Record extracts »
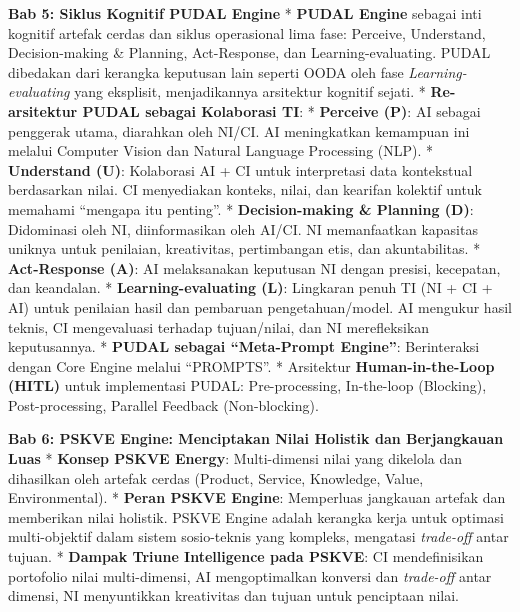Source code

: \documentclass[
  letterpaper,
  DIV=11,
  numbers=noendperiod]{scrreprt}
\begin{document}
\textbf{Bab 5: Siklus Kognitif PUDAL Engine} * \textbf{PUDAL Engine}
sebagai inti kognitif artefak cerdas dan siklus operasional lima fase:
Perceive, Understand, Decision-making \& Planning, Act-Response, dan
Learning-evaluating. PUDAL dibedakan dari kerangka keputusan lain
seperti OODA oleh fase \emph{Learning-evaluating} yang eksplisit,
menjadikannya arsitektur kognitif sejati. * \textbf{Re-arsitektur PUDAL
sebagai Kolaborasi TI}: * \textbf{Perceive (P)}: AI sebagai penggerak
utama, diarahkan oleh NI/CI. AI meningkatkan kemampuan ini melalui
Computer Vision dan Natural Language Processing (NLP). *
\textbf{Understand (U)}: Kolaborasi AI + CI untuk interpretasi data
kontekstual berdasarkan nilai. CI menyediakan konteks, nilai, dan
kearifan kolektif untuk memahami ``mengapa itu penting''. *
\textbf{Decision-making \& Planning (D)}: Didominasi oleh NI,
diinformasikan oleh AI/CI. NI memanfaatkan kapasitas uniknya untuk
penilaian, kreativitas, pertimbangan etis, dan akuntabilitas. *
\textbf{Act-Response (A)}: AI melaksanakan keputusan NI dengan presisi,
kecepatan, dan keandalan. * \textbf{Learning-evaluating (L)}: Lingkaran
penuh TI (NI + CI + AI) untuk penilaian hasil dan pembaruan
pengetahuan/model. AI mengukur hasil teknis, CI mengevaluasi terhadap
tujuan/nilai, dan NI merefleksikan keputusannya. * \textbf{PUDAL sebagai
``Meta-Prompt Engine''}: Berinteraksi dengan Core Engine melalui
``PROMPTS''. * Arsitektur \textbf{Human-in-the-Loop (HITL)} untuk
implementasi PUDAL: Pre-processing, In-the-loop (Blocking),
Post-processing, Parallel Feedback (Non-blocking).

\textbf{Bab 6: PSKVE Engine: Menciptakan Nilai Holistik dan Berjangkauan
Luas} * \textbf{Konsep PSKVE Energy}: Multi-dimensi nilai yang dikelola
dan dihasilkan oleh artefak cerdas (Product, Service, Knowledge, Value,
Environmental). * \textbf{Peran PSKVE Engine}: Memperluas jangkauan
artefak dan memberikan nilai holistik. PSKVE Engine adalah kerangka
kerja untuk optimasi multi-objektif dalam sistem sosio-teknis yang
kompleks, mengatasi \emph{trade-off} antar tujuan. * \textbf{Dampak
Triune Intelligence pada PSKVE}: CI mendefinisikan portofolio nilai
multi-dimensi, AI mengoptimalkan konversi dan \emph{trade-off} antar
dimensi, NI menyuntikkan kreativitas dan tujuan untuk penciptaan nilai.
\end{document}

Task statement »
Print only what lies in the material above starting at the line with "untuk interpretasi data" and ending at the line with "Triune Intelligence pada", every line exactly as given.

Response to this exercise »
\textbf{Understand (U)}: Kolaborasi AI + CI untuk interpretasi data
kontekstual berdasarkan nilai. CI menyediakan konteks, nilai, dan
kearifan kolektif untuk memahami ``mengapa itu penting''. *
\textbf{Decision-making \& Planning (D)}: Didominasi oleh NI,
diinformasikan oleh AI/CI. NI memanfaatkan kapasitas uniknya untuk
penilaian, kreativitas, pertimbangan etis, dan akuntabilitas. *
\textbf{Act-Response (A)}: AI melaksanakan keputusan NI dengan presisi,
kecepatan, dan keandalan. * \textbf{Learning-evaluating (L)}: Lingkaran
penuh TI (NI + CI + AI) untuk penilaian hasil dan pembaruan
pengetahuan/model. AI mengukur hasil teknis, CI mengevaluasi terhadap
tujuan/nilai, dan NI merefleksikan keputusannya. * \textbf{PUDAL sebagai
``Meta-Prompt Engine''}: Berinteraksi dengan Core Engine melalui
``PROMPTS''. * Arsitektur \textbf{Human-in-the-Loop (HITL)} untuk
implementasi PUDAL: Pre-processing, In-the-loop (Blocking),
Post-processing, Parallel Feedback (Non-blocking).

\textbf{Bab 6: PSKVE Engine: Menciptakan Nilai Holistik dan Berjangkauan
Luas} * \textbf{Konsep PSKVE Energy}: Multi-dimensi nilai yang dikelola
dan dihasilkan oleh artefak cerdas (Product, Service, Knowledge, Value,
Environmental). * \textbf{Peran PSKVE Engine}: Memperluas jangkauan
artefak dan memberikan nilai holistik. PSKVE Engine adalah kerangka
kerja untuk optimasi multi-objektif dalam sistem sosio-teknis yang
kompleks, mengatasi \emph{trade-off} antar tujuan. * \textbf{Dampak
Triune Intelligence pada PSKVE}: CI mendefinisikan portofolio nilai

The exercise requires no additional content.